**SUPPLIED MATERIAL**
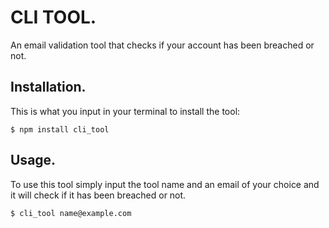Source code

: # CLI TOOL.

An email validation tool that checks if your account has been breached or not.

## Installation.

This is what you input in your terminal to install the tool:

```
$ npm install cli_tool

```

## Usage.

To use this tool simply input the tool name and an email of your choice and it will check if it has been breached or not.

```
$ cli_tool name@example.com
```



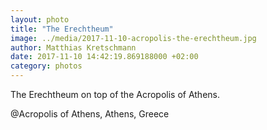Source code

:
 ```yaml
---
layout: photo
title: "The Erechtheum"
image: ../media/2017-11-10-acropolis-the-erechtheum.jpg
author: Matthias Kretschmann
date: 2017-11-10 14:42:19.869188000 +02:00
category: photos
---
```


The Erechtheum on top of the Acropolis of Athens.

@Acropolis of Athens, Athens, Greece
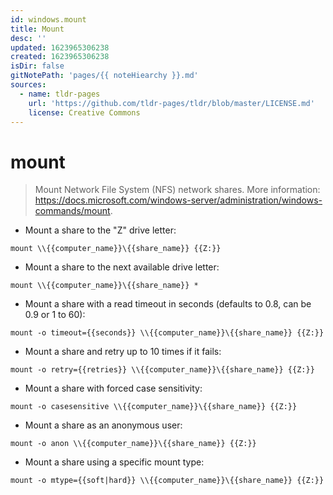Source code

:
 ```yaml
---
id: windows.mount
title: Mount
desc: ''
updated: 1623965306238
created: 1623965306238
isDir: false
gitNotePath: 'pages/{{ noteHiearchy }}.md'
sources:
  - name: tldr-pages
    url: 'https://github.com/tldr-pages/tldr/blob/master/LICENSE.md'
    license: Creative Commons
---
```

# mount

> Mount Network File System (NFS) network shares.
> More information: <https://docs.microsoft.com/windows-server/administration/windows-commands/mount>.

- Mount a share to the "Z" drive letter:

`mount \\{{computer_name}}\{{share_name}} {{Z:}}`

- Mount a share to the next available drive letter:

`mount \\{{computer_name}}\{{share_name}} *`

- Mount a share with a read timeout in seconds (defaults to 0.8, can be 0.9 or 1 to 60):

`mount -o timeout={{seconds}} \\{{computer_name}}\{{share_name}} {{Z:}}`

- Mount a share and retry up to 10 times if it fails:

`mount -o retry={{retries}} \\{{computer_name}}\{{share_name}} {{Z:}}`

- Mount a share with forced case sensitivity:

`mount -o casesensitive \\{{computer_name}}\{{share_name}} {{Z:}}`

- Mount a share as an anonymous user:

`mount -o anon \\{{computer_name}}\{{share_name}} {{Z:}}`

- Mount a share using a specific mount type:

`mount -o mtype={{soft|hard}} \\{{computer_name}}\{{share_name}} {{Z:}}`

**YOUR OBJECTIVE**
From the first line to the last, retype the data above exactly, but not its images.

**ANSWER TO THIS PROBLEM**
Source code

: # CLI TOOL.

An email validation tool that checks if your account has been breached or not.

## Installation.

This is what you input in your terminal to install the tool:

```
$ npm install cli_tool

```

## Usage.

To use this tool simply input the tool name and an email of your choice and it will check if it has been breached or not.

```
$ cli_tool name@example.com
```



Source code

:
 ```yaml
---
layout: photo
title: "The Erechtheum"
image: ../media/2017-11-10-acropolis-the-erechtheum.jpg
author: Matthias Kretschmann
date: 2017-11-10 14:42:19.869188000 +02:00
category: photos
---
```


The Erechtheum on top of the Acropolis of Athens.

@Acropolis of Athens, Athens, Greece
Source code

:
 ```yaml
---
id: windows.mount
title: Mount
desc: ''
updated: 1623965306238
created: 1623965306238
isDir: false
gitNotePath: 'pages/{{ noteHiearchy }}.md'
sources:
  - name: tldr-pages
    url: 'https://github.com/tldr-pages/tldr/blob/master/LICENSE.md'
    license: Creative Commons
---
```

# mount

> Mount Network File System (NFS) network shares.
> More information: <https://docs.microsoft.com/windows-server/administration/windows-commands/mount>.

- Mount a share to the "Z" drive letter:

`mount \\{{computer_name}}\{{share_name}} {{Z:}}`

- Mount a share to the next available drive letter:

`mount \\{{computer_name}}\{{share_name}} *`

- Mount a share with a read timeout in seconds (defaults to 0.8, can be 0.9 or 1 to 60):

`mount -o timeout={{seconds}} \\{{computer_name}}\{{share_name}} {{Z:}}`

- Mount a share and retry up to 10 times if it fails:

`mount -o retry={{retries}} \\{{computer_name}}\{{share_name}} {{Z:}}`

- Mount a share with forced case sensitivity:

`mount -o casesensitive \\{{computer_name}}\{{share_name}} {{Z:}}`

- Mount a share as an anonymous user:

`mount -o anon \\{{computer_name}}\{{share_name}} {{Z:}}`

- Mount a share using a specific mount type:

`mount -o mtype={{soft|hard}} \\{{computer_name}}\{{share_name}} {{Z:}}`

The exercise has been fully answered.